Impact
The kaweth driver in the Linux kernel does not validate the number or type of USB endpoints it binds to. A malicious USB device that lacks the expected Endpoint URBs causes the driver to attempt to access non‑existent or mismatched endpoints, leading to a kernel crash and subsequent panic. This results in a denial of service for the affected system. The weakness is an instance of CWE-1288, demonstrating a failure in proper input validation before usage of external data. The crash occurs because the driver blindly dereferences pointers to endpoints without confirming the device’s configuration matches its expectations.
Affected Systems
Any Linux kernel build that includes the kaweth driver and has not yet incorporated the validation fix is affected.

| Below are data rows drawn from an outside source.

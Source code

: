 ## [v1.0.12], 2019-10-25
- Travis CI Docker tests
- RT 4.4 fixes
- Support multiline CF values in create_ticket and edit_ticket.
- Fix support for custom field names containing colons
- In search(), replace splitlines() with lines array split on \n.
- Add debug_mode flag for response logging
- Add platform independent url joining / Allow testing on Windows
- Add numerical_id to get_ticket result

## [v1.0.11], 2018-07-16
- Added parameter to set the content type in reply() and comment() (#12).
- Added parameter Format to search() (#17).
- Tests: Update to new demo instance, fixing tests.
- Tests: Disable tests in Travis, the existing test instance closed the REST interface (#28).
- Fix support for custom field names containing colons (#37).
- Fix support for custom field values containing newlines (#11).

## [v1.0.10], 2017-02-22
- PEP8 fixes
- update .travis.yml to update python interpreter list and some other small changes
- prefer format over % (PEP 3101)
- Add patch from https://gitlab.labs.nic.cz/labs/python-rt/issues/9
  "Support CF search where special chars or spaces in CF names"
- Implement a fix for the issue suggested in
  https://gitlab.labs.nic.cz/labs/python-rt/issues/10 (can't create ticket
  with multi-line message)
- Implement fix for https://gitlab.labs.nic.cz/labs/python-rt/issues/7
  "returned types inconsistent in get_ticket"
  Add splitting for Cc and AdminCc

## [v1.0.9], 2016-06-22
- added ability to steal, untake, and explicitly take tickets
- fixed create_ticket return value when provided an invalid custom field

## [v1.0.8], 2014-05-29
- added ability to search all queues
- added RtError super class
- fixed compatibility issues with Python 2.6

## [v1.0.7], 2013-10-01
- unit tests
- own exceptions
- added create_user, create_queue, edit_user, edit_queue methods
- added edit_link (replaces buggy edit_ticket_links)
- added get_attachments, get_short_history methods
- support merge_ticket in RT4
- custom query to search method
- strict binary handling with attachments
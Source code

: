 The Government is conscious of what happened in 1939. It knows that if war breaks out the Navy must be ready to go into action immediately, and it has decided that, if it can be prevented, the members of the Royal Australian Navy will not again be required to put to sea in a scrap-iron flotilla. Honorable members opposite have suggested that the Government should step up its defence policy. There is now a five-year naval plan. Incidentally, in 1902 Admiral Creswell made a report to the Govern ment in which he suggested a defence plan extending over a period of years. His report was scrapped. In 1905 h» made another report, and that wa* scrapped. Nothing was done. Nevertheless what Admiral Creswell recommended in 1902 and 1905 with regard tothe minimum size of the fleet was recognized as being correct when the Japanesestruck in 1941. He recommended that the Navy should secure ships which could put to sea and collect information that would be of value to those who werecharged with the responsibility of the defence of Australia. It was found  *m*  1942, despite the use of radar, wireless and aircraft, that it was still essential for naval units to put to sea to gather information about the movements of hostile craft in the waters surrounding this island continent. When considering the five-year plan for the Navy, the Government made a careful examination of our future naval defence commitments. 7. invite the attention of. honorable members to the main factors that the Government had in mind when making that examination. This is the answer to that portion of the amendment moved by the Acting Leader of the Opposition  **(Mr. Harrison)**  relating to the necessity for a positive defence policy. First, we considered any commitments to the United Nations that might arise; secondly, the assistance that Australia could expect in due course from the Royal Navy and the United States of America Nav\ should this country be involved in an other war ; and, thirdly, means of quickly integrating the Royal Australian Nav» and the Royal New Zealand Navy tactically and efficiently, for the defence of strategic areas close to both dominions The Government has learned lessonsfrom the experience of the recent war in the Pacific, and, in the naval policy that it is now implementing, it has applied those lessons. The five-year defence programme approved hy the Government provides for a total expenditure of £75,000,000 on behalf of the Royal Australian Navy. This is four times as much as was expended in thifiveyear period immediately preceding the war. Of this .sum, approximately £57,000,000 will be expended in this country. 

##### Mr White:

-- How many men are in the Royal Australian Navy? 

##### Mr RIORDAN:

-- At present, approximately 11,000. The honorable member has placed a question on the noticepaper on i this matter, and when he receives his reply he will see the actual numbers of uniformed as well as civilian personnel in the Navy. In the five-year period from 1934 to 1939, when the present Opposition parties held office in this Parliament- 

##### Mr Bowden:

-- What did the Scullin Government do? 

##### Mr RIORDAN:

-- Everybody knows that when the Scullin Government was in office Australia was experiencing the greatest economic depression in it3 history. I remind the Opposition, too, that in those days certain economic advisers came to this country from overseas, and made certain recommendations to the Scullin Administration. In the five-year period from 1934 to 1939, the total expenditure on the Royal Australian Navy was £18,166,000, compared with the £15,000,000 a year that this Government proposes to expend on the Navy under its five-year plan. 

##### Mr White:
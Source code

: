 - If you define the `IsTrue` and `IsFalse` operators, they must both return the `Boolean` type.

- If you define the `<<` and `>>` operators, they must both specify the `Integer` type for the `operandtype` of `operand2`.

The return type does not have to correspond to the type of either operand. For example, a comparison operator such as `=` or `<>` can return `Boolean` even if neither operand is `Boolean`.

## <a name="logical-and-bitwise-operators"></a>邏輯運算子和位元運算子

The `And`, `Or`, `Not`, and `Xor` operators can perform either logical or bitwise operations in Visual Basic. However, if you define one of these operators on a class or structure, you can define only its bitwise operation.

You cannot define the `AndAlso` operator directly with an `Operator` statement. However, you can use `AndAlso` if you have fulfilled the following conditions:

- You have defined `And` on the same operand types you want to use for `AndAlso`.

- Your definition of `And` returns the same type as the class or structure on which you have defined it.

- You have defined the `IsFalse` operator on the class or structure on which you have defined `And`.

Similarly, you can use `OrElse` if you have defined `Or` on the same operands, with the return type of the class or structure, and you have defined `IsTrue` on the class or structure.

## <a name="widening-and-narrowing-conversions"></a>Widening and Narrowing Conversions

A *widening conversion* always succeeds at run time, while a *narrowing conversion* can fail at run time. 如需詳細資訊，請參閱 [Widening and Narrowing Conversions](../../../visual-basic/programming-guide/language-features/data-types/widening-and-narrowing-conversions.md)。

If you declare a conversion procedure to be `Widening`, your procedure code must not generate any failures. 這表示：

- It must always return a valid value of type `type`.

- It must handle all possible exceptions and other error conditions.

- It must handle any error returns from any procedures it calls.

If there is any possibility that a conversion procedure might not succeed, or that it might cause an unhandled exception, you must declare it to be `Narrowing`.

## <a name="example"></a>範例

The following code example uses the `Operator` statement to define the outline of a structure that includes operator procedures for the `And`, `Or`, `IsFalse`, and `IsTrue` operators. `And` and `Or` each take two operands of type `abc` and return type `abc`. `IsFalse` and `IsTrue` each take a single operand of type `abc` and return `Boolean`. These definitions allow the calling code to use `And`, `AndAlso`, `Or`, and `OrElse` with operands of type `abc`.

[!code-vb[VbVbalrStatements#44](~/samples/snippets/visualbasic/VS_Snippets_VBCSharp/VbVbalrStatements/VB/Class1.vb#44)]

The CPE list indicates this applies to all publicly released kernels from early 2.6.12 through at least Linux 7.0‑rc1, so any host running one of these kernels and capable of loading the kaweth module is within the risk scope.
Risk and Exploitability
The CVSS score of 5.5 indicates a moderate severity impact. The EPSS score of less than 1% reflects a low expected exploitation probability in the wild. The vulnerability is not listed in CISA’s KEV catalog. Exploitability requires the attacker to provide a crafted USB device to a target system. Based on the description, the likely attack vector is local physical access to plug a malicious USB device, making this a local attack scenario.